L’abandon de la notion de « Mul­ti­kul­ti » (mul­ti­cul­tur­al­isme) pour celle de « Leitkul­tur » (cul­ture direc­trice) : la CSU ne veut plus enten­dre par­ler de société à la carte. « L’Allemagne doit rester l’Allemagne », un pays « de tra­di­tion occi­den­tale et chré­ti­enne ». Fini le « Mul­ti­kul­ti » (mul­ti­cul­tur­al­isme), le mot d’ordre devient désor­mais celui de « Leitkul­tur » (cul­ture direc­trice). Une révo­lu­tion ! « La Leitkul­tur est le con­traire du Mul­ti­kul­ti » souligne le doc­u­ment de la CSU. Tous les nou­veaux venus doivent accepter et se pli­er à la cul­ture dom­i­nante ou renon­cer à venir vivre en Alle­magne. Autre con­séquence : « (L’Allemagne) doit don­ner à l’avenir la pri­or­ité à une immi­gra­tion d’origine européenne et chré­ti­enne ». L’immigration illé­gale doit être rigoureuse­ment rejetée… et l’immigration afro-musul­mane stricte­ment lim­itée à ceux qui acceptent pleine­ment les valeurs allemandes.

Les propo­si­tions de la CSU ont bien enten­du sus­cité l’ire de la gauche: « La CSU présente un pla­giat du pro­gramme de l’AfD » titre le Süd­deutsche Zeitung (SZ) le 08/09/2016. Ce qui sépare désor­mais la CSU d’un par­ti pop­uliste de style AfD « n’est plus qu’une mince couche de glace » ; « Les xéno­phobes et les islam­o­phobes trou­veront à boire et à manger dans le papi­er de la CSU » ; « Les propo­si­tions de la CSU ren­for­cent la thèse que l’Allemagne fait face à une inva­sion » ; et d’ironiser sur les restric­tions cul­turelles voulues par la CSU : « Culotte de cuir : oui – Voile : non » (Süd­deutsche Zeitung (SZ), 08/09/2016) — un des trois grands quo­ti­di­ens de ten­dance social-démoc­rate. Quant au Zeit (grand heb­do­madaire alle­mand ouverte­ment social-démoc­rate), il par­le car­ré­ment, le 08/09/2016, « d’Orbánisation de la CSU » et trou­ve « des accents inquié­tants » au texte de See­hofer. Et de car­i­ca­tur­er les propo­si­tions de la CSU en ces ter­mes « (pour la CSU) la reli­gion doit rem­plac­er la qual­i­fi­ca­tion » — ce que n’a assuré­ment jamais dit la CSU, out­re le fait que plus de 90% des migrants récents ne pos­sé­dait juste­ment aucune qualification…

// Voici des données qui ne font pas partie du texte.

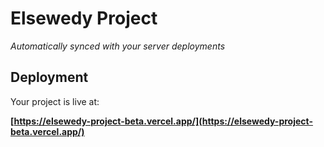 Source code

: # Elsewedy Project

*Automatically synced with your server deployments*



## Deployment

Your project is live at:

**[https://elsewedy-project-beta.vercel.app/](https://elsewedy-project-beta.vercel.app/)**

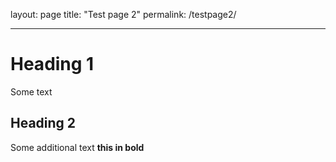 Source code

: layout: page
title: "Test page 2"
permalink: /testpage2/

---------------------------------------------------------------

# Heading 1

Some text

## Heading 2

Some additional text **this in bold**
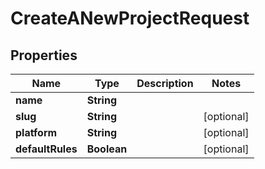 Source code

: 

# CreateANewProjectRequest


## Properties

| Name | Type | Description | Notes |
|------------ | ------------- | ------------- | -------------|
|**name** | **String** |  |  |
|**slug** | **String** |  |  [optional] |
|**platform** | **String** |  |  [optional] |
|**defaultRules** | **Boolean** |  |  [optional] |



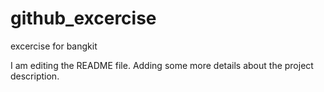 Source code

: # github_excercise
excercise for bangkit

I am editing the README file. Adding some more details about the project description.
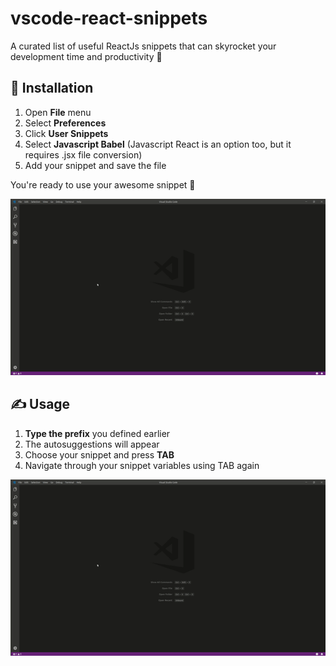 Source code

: # vscode-react-snippets

A curated list of useful ReactJs snippets that can skyrocket your development time and productivity 🧠

## 🔌 Installation

1. Open **File** menu
2. Select **Preferences**
3. Click **User Snippets**
4. Select **Javascript Babel** (Javascript React is an option too, but it requires .jsx file conversion)
5. Add your snippet and save the file

You're ready to use your awesome snippet 💪

![](./assets/installation.gif)

## ✍ Usage

1. **Type the prefix** you defined earlier
2. The autosuggestions will appear
3. Choose your snippet and press **TAB**
4. Navigate through your snippet variables using TAB again

![](./assets/installation.gif)

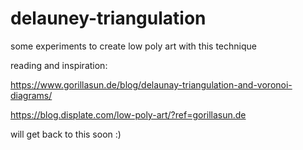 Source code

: # delauney-triangulation
some experiments to create low poly art with this technique

reading and inspiration:

https://www.gorillasun.de/blog/delaunay-triangulation-and-voronoi-diagrams/

https://blog.displate.com/low-poly-art/?ref=gorillasun.de

will get back to this soon :)
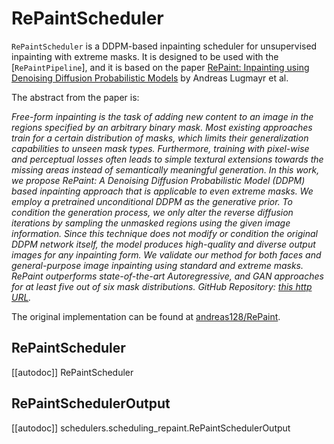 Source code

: <!--Copyright 2024 The HuggingFace Team. All rights reserved.

Licensed under the Apache License, Version 2.0 (the "License"); you may not use this file except in compliance with
the License. You may obtain a copy of the License at

http://www.apache.org/licenses/LICENSE-2.0

Unless required by applicable law or agreed to in writing, software distributed under the License is distributed on
an "AS IS" BASIS, WITHOUT WARRANTIES OR CONDITIONS OF ANY KIND, either express or implied. See the License for the
specific language governing permissions and limitations under the License.
-->

# RePaintScheduler

`RePaintScheduler` is a DDPM-based inpainting scheduler for unsupervised inpainting with extreme masks. It is designed to be used with the [`RePaintPipeline`], and it is based on the paper [RePaint: Inpainting using Denoising Diffusion Probabilistic Models](https://huggingface.co/papers/2201.09865) by Andreas Lugmayr et al.

The abstract from the paper is:

*Free-form inpainting is the task of adding new content to an image in the regions specified by an arbitrary binary mask. Most existing approaches train for a certain distribution of masks, which limits their generalization capabilities to unseen mask types. Furthermore, training with pixel-wise and perceptual losses often leads to simple textural extensions towards the missing areas instead of semantically meaningful generation. In this work, we propose RePaint: A Denoising Diffusion Probabilistic Model (DDPM) based inpainting approach that is applicable to even extreme masks. We employ a pretrained unconditional DDPM as the generative prior. To condition the generation process, we only alter the reverse diffusion iterations by sampling the unmasked regions using the given image information. Since this technique does not modify or condition the original DDPM network itself, the model produces high-quality and diverse output images for any inpainting form. We validate our method for both faces and general-purpose image inpainting using standard and extreme masks. RePaint outperforms state-of-the-art Autoregressive, and GAN approaches for at least five out of six mask distributions. GitHub Repository: [this http URL](http://git.io/RePaint).*

The original implementation can be found at [andreas128/RePaint](https://github.com/andreas128/).

## RePaintScheduler
[[autodoc]] RePaintScheduler

## RePaintSchedulerOutput
[[autodoc]] schedulers.scheduling_repaint.RePaintSchedulerOutput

Nul doute que les propo­si­tions du par­ti de See­hofer vont soulever des vagues à la CDU. Merkel, qui a jusqu’à présent refusé de chang­er vrai­ment de cap dans sa poli­tique migra­toire, pour­rait devoir faire face à une fronde interne, voire même céder la place à d’autres dirigeants plus sou­ples en cas de pour­suite de l’écroulement de la CDU à l’Est. Le SPD, para­doxale­ment, a pris lui aus­si ses dis­tances vis-à-vis de la poli­tique migra­toire de la chancelière : « Merkel a com­mis des erreurs déci­sives » a déclaré la Secré­taire Générale du par­ti social-démoc­rate, Kata­ri­na Bar­ley, au Frank­furter All­ge­meine Zeitung (FAZ) le 8 sep­tem­bre dernier. Une poli­tique qu’il a vive­ment cri­tiquée sans toute­fois oser émet­tre de con­tre-propo­si­tions « pop­ulistes ». La CSU reste certes séparée de l’AfD sur la ques­tion de l’euroscepticisme et les jeux sont très ouverts. Mais comme nous l’avons analysé via les médias dans de précé­dents arti­cles, les lignes bougent en Allemagne.